Objective To assess how levels of tobacco control funding for low-income and middle-income countries (LMIC) changed following the 2008–2009 global economic downturn.
Methods In order to estimate the amount of tobacco control funding in LMICs, we created an integrated database of Development Assistance to Control Tobacco (DACT). This database includes data on funding from bilateral and multilateral donors, non-governmental organisations, private foundations and the corporate sector. The database contains information on 1389 disbursements awarded by 30 entities between 2000 and 2012.
Results DACT declined only marginally from US$68.8 million (US$0.016 per adult) in 2009 to US$68.2 million (US$0.016 per adult) in 2011, but deviated significantly from its 2000 to 2009 trend. The sources of funding remain highly concentrated, with nearly a half of the money coming from the Bloomberg Initiative and the Bill & Melinda Gates Foundation in 2011. The relative importance of institutional and research grants has declined.

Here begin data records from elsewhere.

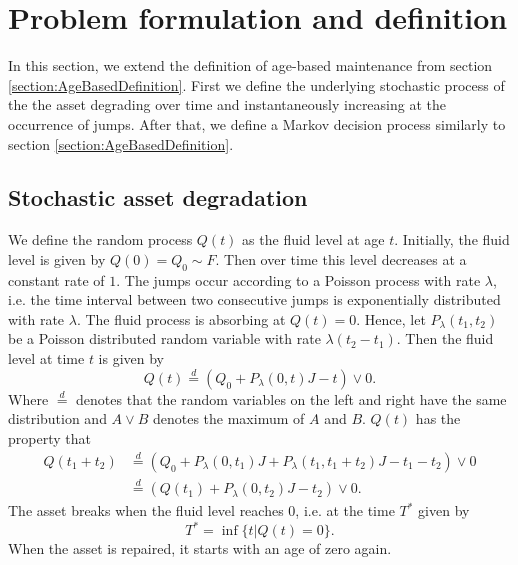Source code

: \documentclass[a4paper]{thesis}
\theoremstyle{definition}
\begin{document}
\section{Problem formulation and definition}
In this section, we extend the definition of age-based maintenance from section \ref{section:AgeBasedDefinition}.
First we define the underlying stochastic process of the the asset degrading over time and instantaneously increasing at the occurrence of jumps.
After that, we define a Markov decision process similarly to section \ref{section:AgeBasedDefinition}.

\subsection{Stochastic asset degradation}
We define the random process $Q(t)$ as the fluid level at age $t$.
Initially, the fluid level is given by $Q(0)=Q_0\sim F$.
Then over time this level decreases at a constant rate of $1$.
The jumps occur according to a Poisson process with rate $\lambda$, i.e. the time interval between two consecutive jumps is exponentially distributed with rate $\lambda$.
The fluid process is absorbing at $Q(t)=0$.
Hence, let $P_\lambda(t_1,t_2)$ be a Poisson distributed random variable with rate $\lambda (t_2-t_1)$.
Then the fluid level at time $t$ is given by 
\[
Q(t)\stackrel d=(Q_0+P_\lambda(0,t)J-t)\vee 0.
\]
Where $\stackrel d=$ denotes that the random variables on the left and right have the same distribution and $A\vee B$ denotes the maximum of $A$ and $B$.
$Q(t)$ has the property that
\[
\begin{split}
Q(t_1+t_2)&\stackrel d=( Q_0+P_\lambda(0,t_1)J+P_\lambda(t_1,t_1+t_2)J-t_1-t_2)\vee0\\
&\stackrel d= (Q(t_1)+P_\lambda(0,t_2)J-t_2)\vee0.
\end{split}
\]
The asset breaks when the fluid level reaches $0$, i.e. at the time $T^*$ given by
\[
T^*=\inf\{t|Q(t)=0\}.
\]
When the asset is repaired, it starts with an age of zero again.
\end{document}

Conclusions Our findings are consistent with the patterns in general levels of development assistance for health: after a decade of rapid growth, funding for tobacco control activities in LMICs has levelled off. Just as the tobacco control community is beginning to envision the endgame for tobacco, the funding remains erratic, inadequate, and highly vulnerable due to its level of concentration. Innovative financing mechanisms might help to increase the funding pool.